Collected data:

:::

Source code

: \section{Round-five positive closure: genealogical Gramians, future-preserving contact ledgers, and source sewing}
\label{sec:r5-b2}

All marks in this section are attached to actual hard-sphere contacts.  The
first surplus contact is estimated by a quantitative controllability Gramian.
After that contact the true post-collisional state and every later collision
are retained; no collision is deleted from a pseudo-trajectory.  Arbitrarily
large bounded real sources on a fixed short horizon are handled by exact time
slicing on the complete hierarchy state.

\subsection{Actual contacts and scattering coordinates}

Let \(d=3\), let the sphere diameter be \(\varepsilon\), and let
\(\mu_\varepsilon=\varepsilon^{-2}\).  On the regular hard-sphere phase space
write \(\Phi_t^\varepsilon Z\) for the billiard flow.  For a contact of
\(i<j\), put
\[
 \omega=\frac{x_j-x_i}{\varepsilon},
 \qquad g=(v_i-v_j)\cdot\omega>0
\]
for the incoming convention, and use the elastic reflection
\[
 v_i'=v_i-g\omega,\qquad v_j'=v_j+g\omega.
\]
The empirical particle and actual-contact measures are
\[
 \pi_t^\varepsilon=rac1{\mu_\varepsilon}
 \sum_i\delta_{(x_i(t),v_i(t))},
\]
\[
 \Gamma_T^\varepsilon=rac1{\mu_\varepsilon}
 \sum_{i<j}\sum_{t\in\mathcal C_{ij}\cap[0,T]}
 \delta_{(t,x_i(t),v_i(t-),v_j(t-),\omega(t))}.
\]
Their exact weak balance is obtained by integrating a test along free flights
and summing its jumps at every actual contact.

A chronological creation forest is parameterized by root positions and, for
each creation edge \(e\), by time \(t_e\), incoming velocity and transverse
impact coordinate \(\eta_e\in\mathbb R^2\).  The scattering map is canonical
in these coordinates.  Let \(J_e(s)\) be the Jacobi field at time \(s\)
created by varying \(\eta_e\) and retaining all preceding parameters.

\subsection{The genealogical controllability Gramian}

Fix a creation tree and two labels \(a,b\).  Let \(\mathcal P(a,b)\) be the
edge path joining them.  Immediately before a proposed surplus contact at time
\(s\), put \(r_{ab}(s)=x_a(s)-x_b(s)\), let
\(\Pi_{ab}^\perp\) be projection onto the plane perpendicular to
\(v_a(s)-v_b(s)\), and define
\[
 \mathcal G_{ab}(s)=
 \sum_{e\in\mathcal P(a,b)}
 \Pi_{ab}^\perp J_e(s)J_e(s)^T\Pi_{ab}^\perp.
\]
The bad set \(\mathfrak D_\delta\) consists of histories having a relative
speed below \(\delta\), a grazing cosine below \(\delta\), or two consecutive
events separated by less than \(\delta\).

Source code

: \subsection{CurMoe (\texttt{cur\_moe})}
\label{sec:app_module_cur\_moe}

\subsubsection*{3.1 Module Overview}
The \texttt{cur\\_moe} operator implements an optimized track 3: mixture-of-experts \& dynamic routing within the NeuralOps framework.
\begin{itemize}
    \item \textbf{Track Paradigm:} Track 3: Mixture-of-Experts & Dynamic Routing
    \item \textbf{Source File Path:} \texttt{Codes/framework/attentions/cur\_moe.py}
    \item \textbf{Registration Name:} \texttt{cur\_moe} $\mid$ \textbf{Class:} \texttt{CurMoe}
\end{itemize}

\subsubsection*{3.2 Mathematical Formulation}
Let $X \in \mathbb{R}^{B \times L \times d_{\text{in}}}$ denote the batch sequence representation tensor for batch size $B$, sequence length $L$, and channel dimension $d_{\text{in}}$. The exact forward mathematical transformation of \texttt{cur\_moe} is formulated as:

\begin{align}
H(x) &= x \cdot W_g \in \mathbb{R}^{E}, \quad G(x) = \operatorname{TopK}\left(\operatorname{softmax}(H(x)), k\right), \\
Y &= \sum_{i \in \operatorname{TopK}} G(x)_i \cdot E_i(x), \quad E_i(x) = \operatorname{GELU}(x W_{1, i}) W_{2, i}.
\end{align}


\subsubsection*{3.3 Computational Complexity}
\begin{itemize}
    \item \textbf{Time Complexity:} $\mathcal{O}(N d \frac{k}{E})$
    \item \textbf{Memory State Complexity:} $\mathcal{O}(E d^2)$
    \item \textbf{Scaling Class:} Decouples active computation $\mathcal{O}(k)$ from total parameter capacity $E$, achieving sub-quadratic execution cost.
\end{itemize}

:::

Task brief — Reproduce every record, making sure each one stays exactly the same.

Exercise solution —
Source code

: \section{Round-five positive closure: genealogical Gramians, future-preserving contact ledgers, and source sewing}
\label{sec:r5-b2}

All marks in this section are attached to actual hard-sphere contacts.  The
first surplus contact is estimated by a quantitative controllability Gramian.
After that contact the true post-collisional state and every later collision
are retained; no collision is deleted from a pseudo-trajectory.  Arbitrarily
large bounded real sources on a fixed short horizon are handled by exact time
slicing on the complete hierarchy state.

\subsection{Actual contacts and scattering coordinates}

Let \(d=3\), let the sphere diameter be \(\varepsilon\), and let
\(\mu_\varepsilon=\varepsilon^{-2}\).  On the regular hard-sphere phase space
write \(\Phi_t^\varepsilon Z\) for the billiard flow.  For a contact of
\(i<j\), put
\[
 \omega=\frac{x_j-x_i}{\varepsilon},
 \qquad g=(v_i-v_j)\cdot\omega>0
\]
for the incoming convention, and use the elastic reflection
\[
 v_i'=v_i-g\omega,\qquad v_j'=v_j+g\omega.
\]
The empirical particle and actual-contact measures are
\[
 \pi_t^\varepsilon=rac1{\mu_\varepsilon}
 \sum_i\delta_{(x_i(t),v_i(t))},
\]
\[
 \Gamma_T^\varepsilon=rac1{\mu_\varepsilon}
 \sum_{i<j}\sum_{t\in\mathcal C_{ij}\cap[0,T]}
 \delta_{(t,x_i(t),v_i(t-),v_j(t-),\omega(t))}.
\]
Their exact weak balance is obtained by integrating a test along free flights
and summing its jumps at every actual contact.

A chronological creation forest is parameterized by root positions and, for
each creation edge \(e\), by time \(t_e\), incoming velocity and transverse
impact coordinate \(\eta_e\in\mathbb R^2\).  The scattering map is canonical
in these coordinates.  Let \(J_e(s)\) be the Jacobi field at time \(s\)
created by varying \(\eta_e\) and retaining all preceding parameters.

\subsection{The genealogical controllability Gramian}

Fix a creation tree and two labels \(a,b\).  Let \(\mathcal P(a,b)\) be the
edge path joining them.  Immediately before a proposed surplus contact at time
\(s\), put \(r_{ab}(s)=x_a(s)-x_b(s)\), let
\(\Pi_{ab}^\perp\) be projection onto the plane perpendicular to
\(v_a(s)-v_b(s)\), and define
\[
 \mathcal G_{ab}(s)=
 \sum_{e\in\mathcal P(a,b)}
 \Pi_{ab}^\perp J_e(s)J_e(s)^T\Pi_{ab}^\perp.
\]
The bad set \(\mathfrak D_\delta\) consists of histories having a relative
speed below \(\delta\), a grazing cosine below \(\delta\), or two consecutive
events separated by less than \(\delta\).

Source code

: \subsection{CurMoe (\texttt{cur\_moe})}
\label{sec:app_module_cur\_moe}

\subsubsection*{3.1 Module Overview}
The \texttt{cur\\_moe} operator implements an optimized track 3: mixture-of-experts \& dynamic routing within the NeuralOps framework.
\begin{itemize}
    \item \textbf{Track Paradigm:} Track 3: Mixture-of-Experts & Dynamic Routing
    \item \textbf{Source File Path:} \texttt{Codes/framework/attentions/cur\_moe.py}
    \item \textbf{Registration Name:} \texttt{cur\_moe} $\mid$ \textbf{Class:} \texttt{CurMoe}
\end{itemize}

\subsubsection*{3.2 Mathematical Formulation}
Let $X \in \mathbb{R}^{B \times L \times d_{\text{in}}}$ denote the batch sequence representation tensor for batch size $B$, sequence length $L$, and channel dimension $d_{\text{in}}$. The exact forward mathematical transformation of \texttt{cur\_moe} is formulated as:

\begin{align}
H(x) &= x \cdot W_g \in \mathbb{R}^{E}, \quad G(x) = \operatorname{TopK}\left(\operatorname{softmax}(H(x)), k\right), \\
Y &= \sum_{i \in \operatorname{TopK}} G(x)_i \cdot E_i(x), \quad E_i(x) = \operatorname{GELU}(x W_{1, i}) W_{2, i}.
\end{align}


\subsubsection*{3.3 Computational Complexity}
\begin{itemize}
    \item \textbf{Time Complexity:} $\mathcal{O}(N d \frac{k}{E})$
    \item \textbf{Memory State Complexity:} $\mathcal{O}(E d^2)$
    \item \textbf{Scaling Class:} Decouples active computation $\mathcal{O}(k)$ from total parameter capacity $E$, achieving sub-quadratic execution cost.
\end{itemize}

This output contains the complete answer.